# WHAT TO PRODUCE
Search the records below for the word "image" and show every line where it occurs.
▼
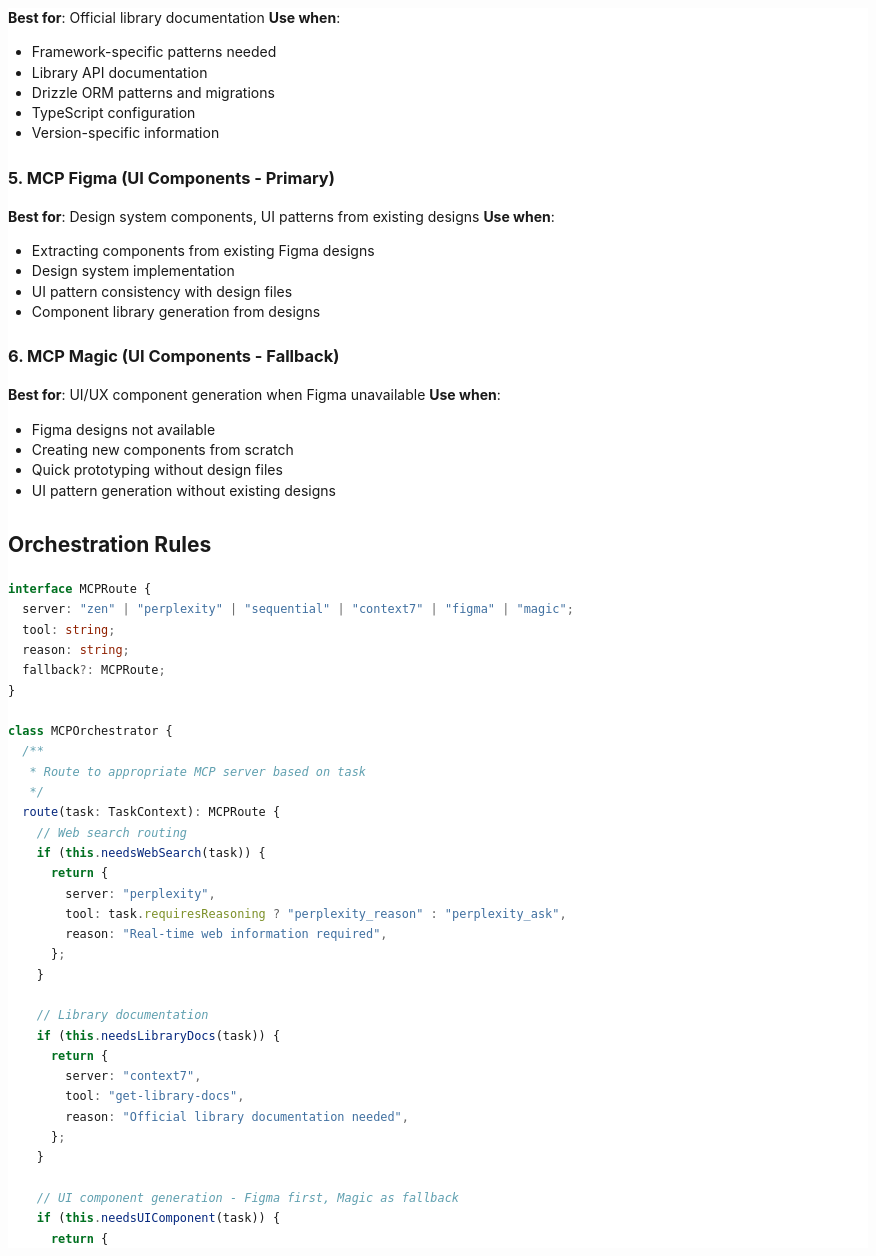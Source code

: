 **Best for**: Official library documentation
**Use when**:

- Framework-specific patterns needed
- Library API documentation
- Drizzle ORM patterns and migrations
- TypeScript configuration
- Version-specific information

### 5. MCP Figma (UI Components - Primary)

**Best for**: Design system components, UI patterns from existing designs
**Use when**:

- Extracting components from existing Figma designs
- Design system implementation
- UI pattern consistency with design files
- Component library generation from designs

### 6. MCP Magic (UI Components - Fallback)

**Best for**: UI/UX component generation when Figma unavailable
**Use when**:

- Figma designs not available
- Creating new components from scratch
- Quick prototyping without design files
- UI pattern generation without existing designs

## Orchestration Rules

```typescript
interface MCPRoute {
  server: "zen" | "perplexity" | "sequential" | "context7" | "figma" | "magic";
  tool: string;
  reason: string;
  fallback?: MCPRoute;
}

class MCPOrchestrator {
  /**
   * Route to appropriate MCP server based on task
   */
  route(task: TaskContext): MCPRoute {
    // Web search routing
    if (this.needsWebSearch(task)) {
      return {
        server: "perplexity",
        tool: task.requiresReasoning ? "perplexity_reason" : "perplexity_ask",
        reason: "Real-time web information required",
      };
    }

    // Library documentation
    if (this.needsLibraryDocs(task)) {
      return {
        server: "context7",
        tool: "get-library-docs",
        reason: "Official library documentation needed",
      };
    }

    // UI component generation - Figma first, Magic as fallback
    if (this.needsUIComponent(task)) {
      return {
```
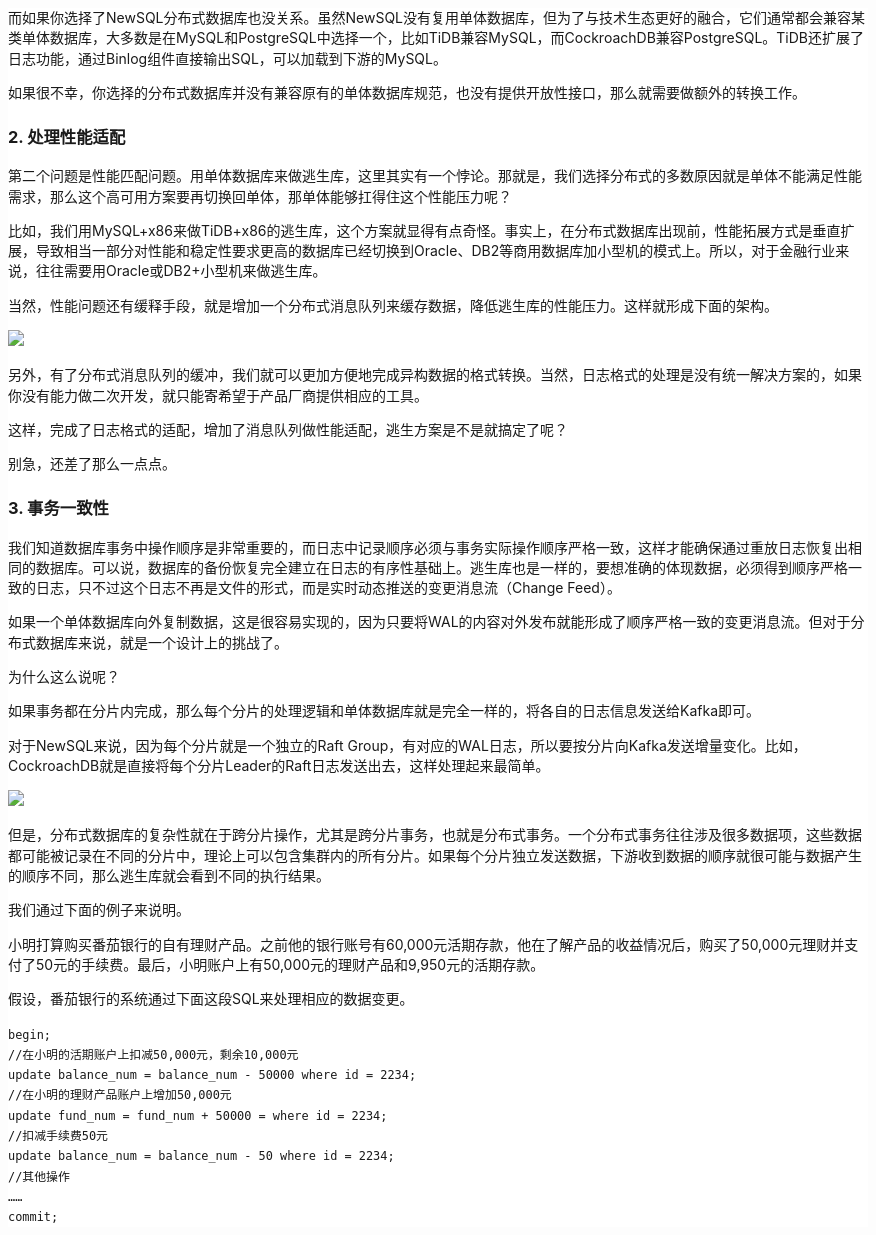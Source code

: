 而如果你选择了NewSQL分布式数据库也没关系。虽然NewSQL没有复用单体数据库，但为了与技术生态更好的融合，它们通常都会兼容某类单体数据库，大多数是在MySQL和PostgreSQL中选择一个，比如TiDB兼容MySQL，而CockroachDB兼容PostgreSQL。TiDB还扩展了日志功能，通过Binlog组件直接输出SQL，可以加载到下游的MySQL。

如果很不幸，你选择的分布式数据库并没有兼容原有的单体数据库规范，也没有提供开放性接口，那么就需要做额外的转换工作。

### 2\. 处理性能适配

第二个问题是性能匹配问题。用单体数据库来做逃生库，这里其实有一个悖论。那就是，我们选择分布式的多数原因就是单体不能满足性能需求，那么这个高可用方案要再切换回单体，那单体能够扛得住这个性能压力呢？

比如，我们用MySQL+x86来做TiDB+x86的逃生库，这个方案就显得有点奇怪。事实上，在分布式数据库出现前，性能拓展方式是垂直扩展，导致相当一部分对性能和稳定性要求更高的数据库已经切换到Oracle、DB2等商用数据库加小型机的模式上。所以，对于金融行业来说，往往需要用Oracle或DB2+小型机来做逃生库。

当然，性能问题还有缓释手段，就是增加一个分布式消息队列来缓存数据，降低逃生库的性能压力。这样就形成下面的架构。

![](https://static001.geekbang.org/resource/image/90/b8/90925611cf026d5e5a1e07cb2bbae4b8.jpg?wh=2700*1103)

另外，有了分布式消息队列的缓冲，我们就可以更加方便地完成异构数据的格式转换。当然，日志格式的处理是没有统一解决方案的，如果你没有能力做二次开发，就只能寄希望于产品厂商提供相应的工具。

这样，完成了日志格式的适配，增加了消息队列做性能适配，逃生方案是不是就搞定了呢？

别急，还差了那么一点点。

### 3\. 事务一致性

我们知道数据库事务中操作顺序是非常重要的，而日志中记录顺序必须与事务实际操作顺序严格一致，这样才能确保通过重放日志恢复出相同的数据库。可以说，数据库的备份恢复完全建立在日志的有序性基础上。逃生库也是一样的，要想准确的体现数据，必须得到顺序严格一致的日志，只不过这个日志不再是文件的形式，而是实时动态推送的变更消息流（Change Feed）。

如果一个单体数据库向外复制数据，这是很容易实现的，因为只要将WAL的内容对外发布就能形成了顺序严格一致的变更消息流。但对于分布式数据库来说，就是一个设计上的挑战了。

为什么这么说呢？

如果事务都在分片内完成，那么每个分片的处理逻辑和单体数据库就是完全一样的，将各自的日志信息发送给Kafka即可。

对于NewSQL来说，因为每个分片就是一个独立的Raft Group，有对应的WAL日志，所以要按分片向Kafka发送增量变化。比如，CockroachDB就是直接将每个分片Leader的Raft日志发送出去，这样处理起来最简单。

![](https://static001.geekbang.org/resource/image/00/a5/007e9afd2e9e542235f951f91b2886a5.jpg?wh=2700*1460)

但是，分布式数据库的复杂性就在于跨分片操作，尤其是跨分片事务，也就是分布式事务。一个分布式事务往往涉及很多数据项，这些数据都可能被记录在不同的分片中，理论上可以包含集群内的所有分片。如果每个分片独立发送数据，下游收到数据的顺序就很可能与数据产生的顺序不同，那么逃生库就会看到不同的执行结果。

我们通过下面的例子来说明。

小明打算购买番茄银行的自有理财产品。之前他的银行账号有60,000元活期存款，他在了解产品的收益情况后，购买了50,000元理财并支付了50元的手续费。最后，小明账户上有50,000元的理财产品和9,950元的活期存款。

假设，番茄银行的系统通过下面这段SQL来处理相应的数据变更。

```
begin;
//在小明的活期账户上扣减50,000元，剩余10,000元
update balance_num = balance_num - 50000 where id = 2234;
//在小明的理财产品账户上增加50,000元
update fund_num = fund_num + 50000 = where id = 2234;
//扣减手续费50元
update balance_num = balance_num - 50 where id = 2234;
//其他操作
……
commit;

```
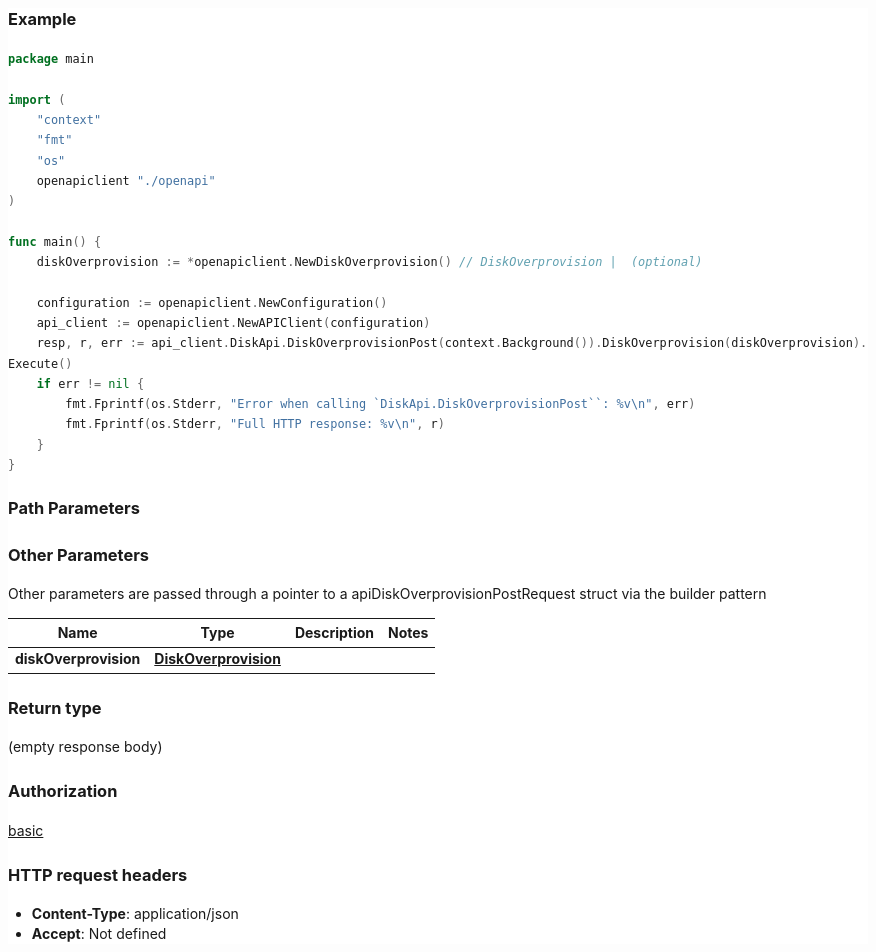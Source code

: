 



### Example

```go
package main

import (
    "context"
    "fmt"
    "os"
    openapiclient "./openapi"
)

func main() {
    diskOverprovision := *openapiclient.NewDiskOverprovision() // DiskOverprovision |  (optional)

    configuration := openapiclient.NewConfiguration()
    api_client := openapiclient.NewAPIClient(configuration)
    resp, r, err := api_client.DiskApi.DiskOverprovisionPost(context.Background()).DiskOverprovision(diskOverprovision).Execute()
    if err != nil {
        fmt.Fprintf(os.Stderr, "Error when calling `DiskApi.DiskOverprovisionPost``: %v\n", err)
        fmt.Fprintf(os.Stderr, "Full HTTP response: %v\n", r)
    }
}
```

### Path Parameters



### Other Parameters

Other parameters are passed through a pointer to a apiDiskOverprovisionPostRequest struct via the builder pattern


Name | Type | Description  | Notes
------------- | ------------- | ------------- | -------------
 **diskOverprovision** | [**DiskOverprovision**](DiskOverprovision.md) |  | 

### Return type

 (empty response body)

### Authorization

[basic](../README.md#basic)

### HTTP request headers

- **Content-Type**: application/json
- **Accept**: Not defined
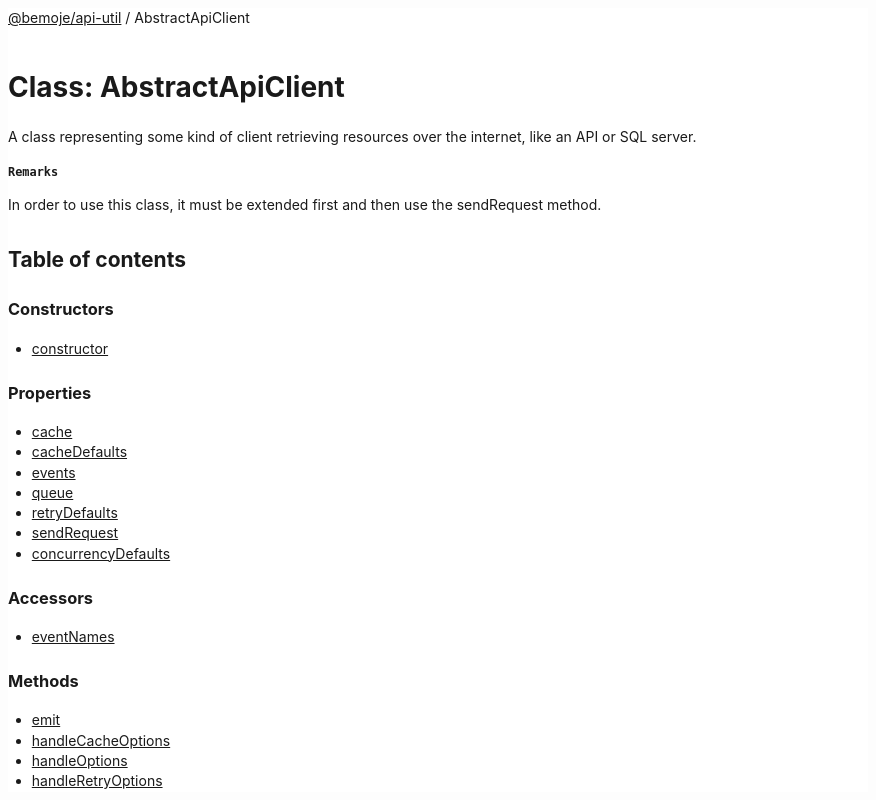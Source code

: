 [@bemoje/api-util](https://github.com/bemoje/tsmono/blob/main/docs/md/api-util/index.md) / AbstractApiClient

# Class: AbstractApiClient

A class representing some kind of client retrieving resources over the internet, like an API or SQL server.

**`Remarks`**

In order to use this class, it must be extended first and then use the sendRequest method.

## Table of contents

### Constructors

- [constructor](https://github.com/bemoje/tsmono/blob/main/docs/md/api-util/classes/AbstractApiClient.md#constructor)

### Properties

- [cache](https://github.com/bemoje/tsmono/blob/main/docs/md/api-util/classes/AbstractApiClient.md#cache)
- [cacheDefaults](https://github.com/bemoje/tsmono/blob/main/docs/md/api-util/classes/AbstractApiClient.md#cachedefaults)
- [events](https://github.com/bemoje/tsmono/blob/main/docs/md/api-util/classes/AbstractApiClient.md#events)
- [queue](https://github.com/bemoje/tsmono/blob/main/docs/md/api-util/classes/AbstractApiClient.md#queue)
- [retryDefaults](https://github.com/bemoje/tsmono/blob/main/docs/md/api-util/classes/AbstractApiClient.md#retrydefaults)
- [sendRequest](https://github.com/bemoje/tsmono/blob/main/docs/md/api-util/classes/AbstractApiClient.md#sendrequest)
- [concurrencyDefaults](https://github.com/bemoje/tsmono/blob/main/docs/md/api-util/classes/AbstractApiClient.md#concurrencydefaults)

### Accessors

- [eventNames](https://github.com/bemoje/tsmono/blob/main/docs/md/api-util/classes/AbstractApiClient.md#eventnames)

### Methods

- [emit](https://github.com/bemoje/tsmono/blob/main/docs/md/api-util/classes/AbstractApiClient.md#emit)
- [handleCacheOptions](https://github.com/bemoje/tsmono/blob/main/docs/md/api-util/classes/AbstractApiClient.md#handlecacheoptions)
- [handleOptions](https://github.com/bemoje/tsmono/blob/main/docs/md/api-util/classes/AbstractApiClient.md#handleoptions)
- [handleRetryOptions](https://github.com/bemoje/tsmono/blob/main/docs/md/api-util/classes/AbstractApiClient.md#handleretryoptions)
▲
# ANSWER TO THE PROBLEM
![](https://static001.geekbang.org/resource/image/90/b8/90925611cf026d5e5a1e07cb2bbae4b8.jpg?wh=2700*1103)
![](https://static001.geekbang.org/resource/image/00/a5/007e9afd2e9e542235f951f91b2886a5.jpg?wh=2700*1460)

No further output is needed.